** Opening Data supplied block **
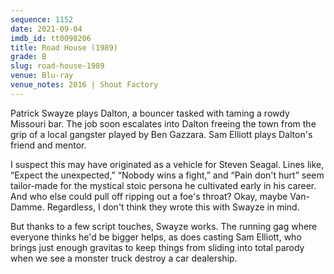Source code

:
 ```yaml
---
sequence: 1152
date: 2021-09-04
imdb_id: tt0098206
title: Road House (1989)
grade: B
slug: road-house-1989
venue: Blu-ray
venue_notes: 2016 | Shout Factory
---
```


Patrick Swayze plays Dalton, a bouncer tasked with taming a rowdy Missouri bar. The job soon escalates into Dalton freeing the town from the grip of a local gangster played by Ben Gazzara. Sam Elliott plays Dalton's friend and mentor.

<!-- end -->

I suspect this may have originated as a vehicle for Steven Seagal. Lines like, “Expect the unexpected,” “Nobody wins a fight,” and “Pain don't hurt” seem tailor-made for the mystical stoic persona he cultivated early in his career. And who else could pull off ripping out a foe's throat? Okay, maybe Van-Damme. Regardless, I don't think they wrote this with Swayze in mind.

But thanks to a few script touches, Swayze works. The running gag where everyone thinks he'd be bigger helps, as does casting Sam Elliott, who brings just enough gravitas to keep things from sliding into total parody when we see a monster truck destroy a car dealership.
** Closing Data supplied block **
▸ **About this task**: Give all entries again verbatim, without any images.

▸ **Answer space**:
Source code

:
 ```yaml
---
sequence: 1152
date: 2021-09-04
imdb_id: tt0098206
title: Road House (1989)
grade: B
slug: road-house-1989
venue: Blu-ray
venue_notes: 2016 | Shout Factory
---
```


Patrick Swayze plays Dalton, a bouncer tasked with taming a rowdy Missouri bar. The job soon escalates into Dalton freeing the town from the grip of a local gangster played by Ben Gazzara. Sam Elliott plays Dalton's friend and mentor.

<!-- end -->

I suspect this may have originated as a vehicle for Steven Seagal. Lines like, “Expect the unexpected,” “Nobody wins a fight,” and “Pain don't hurt” seem tailor-made for the mystical stoic persona he cultivated early in his career. And who else could pull off ripping out a foe's throat? Okay, maybe Van-Damme. Regardless, I don't think they wrote this with Swayze in mind.

But thanks to a few script touches, Swayze works. The running gag where everyone thinks he'd be bigger helps, as does casting Sam Elliott, who brings just enough gravitas to keep things from sliding into total parody when we see a monster truck destroy a car dealership.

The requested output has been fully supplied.